=== Section Start ===

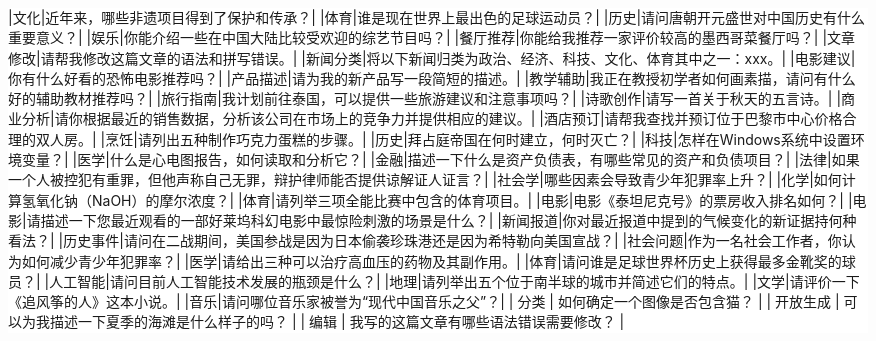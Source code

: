 |文化|近年来，哪些非遗项目得到了保护和传承？|
|体育|谁是现在世界上最出色的足球运动员？|
|历史|请问唐朝开元盛世对中国历史有什么重要意义？|
|娱乐|你能介绍一些在中国大陆比较受欢迎的综艺节目吗？|
|餐厅推荐|你能给我推荐一家评价较高的墨西哥菜餐厅吗？|
|文章修改|请帮我修改这篇文章的语法和拼写错误。|
|新闻分类|将以下新闻归类为政治、经济、科技、文化、体育其中之一：xxx。|
|电影建议|你有什么好看的恐怖电影推荐吗？|
|产品描述|请为我的新产品写一段简短的描述。|
|教学辅助|我正在教授初学者如何画素描，请问有什么好的辅助教材推荐吗？|
|旅行指南|我计划前往泰国，可以提供一些旅游建议和注意事项吗？|
|诗歌创作|请写一首关于秋天的五言诗。|
|商业分析|请你根据最近的销售数据，分析该公司在市场上的竞争力并提供相应的建议。|
|酒店预订|请帮我查找并预订位于巴黎市中心价格合理的双人房。|
|烹饪|请列出五种制作巧克力蛋糕的步骤。|
|历史|拜占庭帝国在何时建立，何时灭亡？|
|科技|怎样在Windows系统中设置环境变量？|
|医学|什么是心电图报告，如何读取和分析它？|
|金融|描述一下什么是资产负债表，有哪些常见的资产和负债项目？|
|法律|如果一个人被控犯有重罪，但他声称自己无罪，辩护律师能否提供谅解证人证言？|
|社会学|哪些因素会导致青少年犯罪率上升？|
|化学|如何计算氢氧化钠（NaOH）的摩尔浓度？|
|体育|请列举三项全能比赛中包含的体育项目。|
|电影|电影《泰坦尼克号》的票房收入排名如何？|
|电影|请描述一下您最近观看的一部好莱坞科幻电影中最惊险刺激的场景是什么？|
|新闻报道|你对最近报道中提到的气候变化的新证据持何种看法？|
|历史事件|请问在二战期间，美国参战是因为日本偷袭珍珠港还是因为希特勒向美国宣战？|
|社会问题|作为一名社会工作者，你认为如何减少青少年犯罪率？|
|医学|请给出三种可以治疗高血压的药物及其副作用。|
|体育|请问谁是足球世界杯历史上获得最多金靴奖的球员？|
|人工智能|请问目前人工智能技术发展的瓶颈是什么？|
|地理|请列举出五个位于南半球的城市并简述它们的特点。|
|文学|请评价一下《追风筝的人》这本小说。|
|音乐|请问哪位音乐家被誉为“现代中国音乐之父”？|
| 分类 | 如何确定一个图像是否包含猫？ |
| 开放生成 | 可以为我描述一下夏季的海滩是什么样子的吗？ |
| 编辑 | 我写的这篇文章有哪些语法错误需要修改？ |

=== Section End ===

§ **EXERCISE GOAL**
Repeat the material exactly and drop each image.

§ **THE ANSWER**
Source code

: |文化|近年来，哪些非遗项目得到了保护和传承？|
|体育|谁是现在世界上最出色的足球运动员？|
|历史|请问唐朝开元盛世对中国历史有什么重要意义？|
|娱乐|你能介绍一些在中国大陆比较受欢迎的综艺节目吗？|
|餐厅推荐|你能给我推荐一家评价较高的墨西哥菜餐厅吗？|
|文章修改|请帮我修改这篇文章的语法和拼写错误。|
|新闻分类|将以下新闻归类为政治、经济、科技、文化、体育其中之一：xxx。|
|电影建议|你有什么好看的恐怖电影推荐吗？|
|产品描述|请为我的新产品写一段简短的描述。|
|教学辅助|我正在教授初学者如何画素描，请问有什么好的辅助教材推荐吗？|
|旅行指南|我计划前往泰国，可以提供一些旅游建议和注意事项吗？|
|诗歌创作|请写一首关于秋天的五言诗。|
|商业分析|请你根据最近的销售数据，分析该公司在市场上的竞争力并提供相应的建议。|
|酒店预订|请帮我查找并预订位于巴黎市中心价格合理的双人房。|
|烹饪|请列出五种制作巧克力蛋糕的步骤。|
|历史|拜占庭帝国在何时建立，何时灭亡？|
|科技|怎样在Windows系统中设置环境变量？|
|医学|什么是心电图报告，如何读取和分析它？|
|金融|描述一下什么是资产负债表，有哪些常见的资产和负债项目？|
|法律|如果一个人被控犯有重罪，但他声称自己无罪，辩护律师能否提供谅解证人证言？|
|社会学|哪些因素会导致青少年犯罪率上升？|
|化学|如何计算氢氧化钠（NaOH）的摩尔浓度？|
|体育|请列举三项全能比赛中包含的体育项目。|
|电影|电影《泰坦尼克号》的票房收入排名如何？|
|电影|请描述一下您最近观看的一部好莱坞科幻电影中最惊险刺激的场景是什么？|
|新闻报道|你对最近报道中提到的气候变化的新证据持何种看法？|
|历史事件|请问在二战期间，美国参战是因为日本偷袭珍珠港还是因为希特勒向美国宣战？|
|社会问题|作为一名社会工作者，你认为如何减少青少年犯罪率？|
|医学|请给出三种可以治疗高血压的药物及其副作用。|
|体育|请问谁是足球世界杯历史上获得最多金靴奖的球员？|
|人工智能|请问目前人工智能技术发展的瓶颈是什么？|
|地理|请列举出五个位于南半球的城市并简述它们的特点。|
|文学|请评价一下《追风筝的人》这本小说。|
|音乐|请问哪位音乐家被誉为“现代中国音乐之父”？|
| 分类 | 如何确定一个图像是否包含猫？ |
| 开放生成 | 可以为我描述一下夏季的海滩是什么样子的吗？ |
| 编辑 | 我写的这篇文章有哪些语法错误需要修改？ |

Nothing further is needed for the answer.